By Mr. Jerome Aliotta (TARDEC)December 17, 2019
By Jerome Aliotta, GVSC Public Affairs
DETROIT--Transportation design students from the College for Creative Studies briefed their interior design concepts for the next generation combat vehicle to engineers from the U.S. Army CCDC Ground Vehicle Systems Center last week.
This was the culmination of a 13-week GVSC-sponsored course called Soldier Innovation Studio to support the Army in its mission to update interiors for optimum crew positions and technologies for semi-autonomous combat vehicles. The student designs will help to inform the Next Generation Combat Vehicle Cross Functional Team with what the inside of the next tank should look like in 2035.
As advances in automation and sensor technology enhance protection and increase awareness of surroundings for combat vehicle Soldiers, they simultaneously threaten to dampen Soldiers' analogue abilities and overwhelm them with information.
"We are excited to be able to work with the students from CCS and take advantage of their knowledge of design and their work with the automotive industry," said Brig. Gen. Ross Coffman, Director of the NGCV CFT. "Their work will absolutely make future combat vehicles better."
For the student project, eight combat vehicle Soldiers from the Fort Benning Maneuver Center of Excellence provided students with input on optimum crew positions and what technology advances would make operating the vehicle in combat situations easier and more effective. They gave first-hand experience on what works and what doesn't.
Soldiers said going forward they want interiors with more comfortable and maneuverable seating and advanced user interfaces for quick and reliable control panels. They want the ability to communicate with crews when the radio malfunctions, efficient climate control, as well as a safer way to enter and exit the tank in case of emergency. Soldiers said they also want to have the ability to control the vehicle manually in case of vehicle damage or technology malfunctions.
Junior transportation design student Andrew Beauchamp said he enjoyed the unique experience of designing capabilities for a big armored vehicle.
"It was fun working with a tank; we normally work on cars," said Beauchamp, who took second place for his design concepts.
"It would be really cool to see our stuff out there on the battlefield sometime down the road, making the lives for Soldiers better and easier."
Senior Arianna Quan, who was awarded an honorable mention for her designs, said she appreciated the challenge of addressing the utilitarian aspect of designing a tank interior while giving it a "little pizzazz."
"It was both fun and challenging to go into a tank, not knowing how to use it, the process for using the controls, and trying to imagine what it feels like to be under attack. It was really overwhelming at first; I couldn't make sense of it.

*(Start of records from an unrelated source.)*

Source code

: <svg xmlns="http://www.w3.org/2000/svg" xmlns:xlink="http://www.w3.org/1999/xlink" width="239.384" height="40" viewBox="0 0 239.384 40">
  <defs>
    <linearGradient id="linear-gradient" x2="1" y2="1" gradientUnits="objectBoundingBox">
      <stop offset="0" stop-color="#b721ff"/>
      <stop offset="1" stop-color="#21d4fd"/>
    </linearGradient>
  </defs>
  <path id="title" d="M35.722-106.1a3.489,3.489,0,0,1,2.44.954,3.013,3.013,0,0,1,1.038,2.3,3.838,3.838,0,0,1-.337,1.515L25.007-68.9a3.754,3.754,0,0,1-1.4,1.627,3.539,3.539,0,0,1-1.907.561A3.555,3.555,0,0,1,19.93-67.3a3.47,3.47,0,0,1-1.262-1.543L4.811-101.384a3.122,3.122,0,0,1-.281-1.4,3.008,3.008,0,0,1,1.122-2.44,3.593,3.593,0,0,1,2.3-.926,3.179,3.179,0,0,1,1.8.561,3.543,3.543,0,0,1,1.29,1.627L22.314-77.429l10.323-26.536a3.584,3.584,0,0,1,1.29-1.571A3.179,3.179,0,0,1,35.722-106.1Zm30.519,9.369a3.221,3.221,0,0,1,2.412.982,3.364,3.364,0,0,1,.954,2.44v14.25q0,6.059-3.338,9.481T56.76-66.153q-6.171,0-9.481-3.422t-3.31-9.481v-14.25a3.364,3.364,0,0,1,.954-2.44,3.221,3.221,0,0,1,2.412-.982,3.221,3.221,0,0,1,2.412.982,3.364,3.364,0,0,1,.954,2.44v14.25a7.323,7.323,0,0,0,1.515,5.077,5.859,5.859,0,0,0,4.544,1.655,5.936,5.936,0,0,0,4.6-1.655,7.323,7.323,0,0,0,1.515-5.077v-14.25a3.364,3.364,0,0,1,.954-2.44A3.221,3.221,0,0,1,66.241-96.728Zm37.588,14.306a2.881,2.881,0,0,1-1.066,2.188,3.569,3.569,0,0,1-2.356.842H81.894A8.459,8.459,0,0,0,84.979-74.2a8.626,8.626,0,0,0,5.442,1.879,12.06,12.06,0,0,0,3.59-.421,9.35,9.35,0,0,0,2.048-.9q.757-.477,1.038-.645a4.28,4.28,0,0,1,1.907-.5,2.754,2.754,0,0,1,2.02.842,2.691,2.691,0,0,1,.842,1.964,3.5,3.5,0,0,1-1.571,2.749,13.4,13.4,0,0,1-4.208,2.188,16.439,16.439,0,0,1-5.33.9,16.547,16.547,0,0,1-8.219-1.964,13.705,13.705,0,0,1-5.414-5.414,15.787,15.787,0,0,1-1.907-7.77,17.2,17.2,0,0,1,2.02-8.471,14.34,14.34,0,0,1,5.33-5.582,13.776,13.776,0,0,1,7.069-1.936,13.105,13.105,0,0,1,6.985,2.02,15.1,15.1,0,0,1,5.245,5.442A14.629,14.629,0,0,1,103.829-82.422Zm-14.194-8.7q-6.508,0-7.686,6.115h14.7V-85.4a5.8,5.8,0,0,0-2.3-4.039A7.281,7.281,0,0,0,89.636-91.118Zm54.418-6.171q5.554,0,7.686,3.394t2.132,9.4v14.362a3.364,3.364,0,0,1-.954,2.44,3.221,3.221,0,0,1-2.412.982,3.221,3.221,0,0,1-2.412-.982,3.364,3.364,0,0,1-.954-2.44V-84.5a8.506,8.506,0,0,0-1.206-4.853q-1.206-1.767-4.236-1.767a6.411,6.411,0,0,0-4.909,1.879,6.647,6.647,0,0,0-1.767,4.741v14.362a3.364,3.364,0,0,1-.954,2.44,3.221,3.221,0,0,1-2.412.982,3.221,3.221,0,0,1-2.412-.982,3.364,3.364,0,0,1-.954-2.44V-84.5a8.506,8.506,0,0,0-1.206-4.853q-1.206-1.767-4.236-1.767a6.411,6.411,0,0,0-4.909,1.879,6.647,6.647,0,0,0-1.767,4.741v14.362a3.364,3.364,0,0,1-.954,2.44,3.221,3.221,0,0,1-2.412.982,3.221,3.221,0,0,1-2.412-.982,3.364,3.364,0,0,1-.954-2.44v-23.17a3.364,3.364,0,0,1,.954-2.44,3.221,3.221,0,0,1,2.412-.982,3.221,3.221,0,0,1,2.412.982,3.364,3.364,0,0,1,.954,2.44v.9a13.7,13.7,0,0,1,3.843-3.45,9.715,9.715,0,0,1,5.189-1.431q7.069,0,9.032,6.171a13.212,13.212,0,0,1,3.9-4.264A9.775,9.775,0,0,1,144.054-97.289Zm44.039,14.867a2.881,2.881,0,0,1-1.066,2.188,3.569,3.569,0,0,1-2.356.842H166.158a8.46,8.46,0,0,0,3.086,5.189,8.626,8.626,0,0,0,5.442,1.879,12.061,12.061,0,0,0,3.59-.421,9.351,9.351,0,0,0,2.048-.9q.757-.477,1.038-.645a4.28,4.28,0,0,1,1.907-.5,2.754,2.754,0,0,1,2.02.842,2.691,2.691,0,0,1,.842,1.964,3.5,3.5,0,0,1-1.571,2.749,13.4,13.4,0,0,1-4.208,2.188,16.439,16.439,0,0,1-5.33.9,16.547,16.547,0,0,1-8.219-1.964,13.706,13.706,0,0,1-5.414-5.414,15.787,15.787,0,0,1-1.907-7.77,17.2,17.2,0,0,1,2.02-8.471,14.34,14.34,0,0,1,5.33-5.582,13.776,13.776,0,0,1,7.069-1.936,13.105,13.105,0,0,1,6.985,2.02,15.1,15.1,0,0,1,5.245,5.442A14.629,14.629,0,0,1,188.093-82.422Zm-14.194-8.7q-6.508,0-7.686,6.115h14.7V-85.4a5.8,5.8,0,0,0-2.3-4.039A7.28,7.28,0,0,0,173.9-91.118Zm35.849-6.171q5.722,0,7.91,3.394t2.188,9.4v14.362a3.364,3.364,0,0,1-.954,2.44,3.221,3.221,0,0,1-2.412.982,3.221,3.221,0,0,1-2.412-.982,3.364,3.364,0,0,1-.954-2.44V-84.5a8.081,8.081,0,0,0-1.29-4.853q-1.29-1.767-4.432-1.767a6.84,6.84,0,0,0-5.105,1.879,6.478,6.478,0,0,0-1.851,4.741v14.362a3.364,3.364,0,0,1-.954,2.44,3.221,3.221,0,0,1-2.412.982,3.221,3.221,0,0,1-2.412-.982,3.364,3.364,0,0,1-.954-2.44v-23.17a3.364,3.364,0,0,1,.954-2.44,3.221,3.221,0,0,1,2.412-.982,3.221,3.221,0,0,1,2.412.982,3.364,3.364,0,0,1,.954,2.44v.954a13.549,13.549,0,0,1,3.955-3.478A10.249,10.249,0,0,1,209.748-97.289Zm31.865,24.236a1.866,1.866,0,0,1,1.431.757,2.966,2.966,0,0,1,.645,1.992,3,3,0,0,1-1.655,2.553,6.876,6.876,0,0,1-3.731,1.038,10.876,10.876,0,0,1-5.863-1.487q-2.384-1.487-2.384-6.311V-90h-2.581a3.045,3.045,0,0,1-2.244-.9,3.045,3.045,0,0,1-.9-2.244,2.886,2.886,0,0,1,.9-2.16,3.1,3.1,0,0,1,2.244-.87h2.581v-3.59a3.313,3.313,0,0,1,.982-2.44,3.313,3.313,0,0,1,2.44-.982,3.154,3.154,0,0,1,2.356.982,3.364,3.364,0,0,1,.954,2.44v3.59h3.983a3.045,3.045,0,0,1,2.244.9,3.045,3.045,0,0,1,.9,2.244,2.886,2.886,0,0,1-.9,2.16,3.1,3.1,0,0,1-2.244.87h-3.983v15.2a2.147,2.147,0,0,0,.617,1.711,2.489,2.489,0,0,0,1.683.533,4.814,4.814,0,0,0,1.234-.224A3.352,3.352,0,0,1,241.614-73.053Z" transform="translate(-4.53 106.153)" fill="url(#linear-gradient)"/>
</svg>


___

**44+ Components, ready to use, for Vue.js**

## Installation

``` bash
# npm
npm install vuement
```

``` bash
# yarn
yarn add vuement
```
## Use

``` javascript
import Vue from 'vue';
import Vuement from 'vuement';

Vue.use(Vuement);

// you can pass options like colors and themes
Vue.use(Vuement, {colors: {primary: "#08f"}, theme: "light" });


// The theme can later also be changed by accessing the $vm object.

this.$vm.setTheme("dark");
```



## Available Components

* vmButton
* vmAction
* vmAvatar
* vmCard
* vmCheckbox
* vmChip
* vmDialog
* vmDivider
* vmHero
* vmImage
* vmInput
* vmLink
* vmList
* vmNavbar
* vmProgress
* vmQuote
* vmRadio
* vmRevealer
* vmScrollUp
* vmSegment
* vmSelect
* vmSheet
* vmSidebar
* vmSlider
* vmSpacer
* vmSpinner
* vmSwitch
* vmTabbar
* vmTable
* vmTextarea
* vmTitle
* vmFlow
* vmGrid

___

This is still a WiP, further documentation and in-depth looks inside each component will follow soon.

But it ended up being a fun opportunity."
CCS Transportation Design Professor Thomas Roney said students for the first time since these workshops began in 2012 were given the challenge to build a working physical model of their design.
"They learned how to build these and experiment with them. That will be a valuable skill to have down the road," Roney said.
The other design award winners are CCS students Ray Gonet Jr., first place, and Tom Luan, third.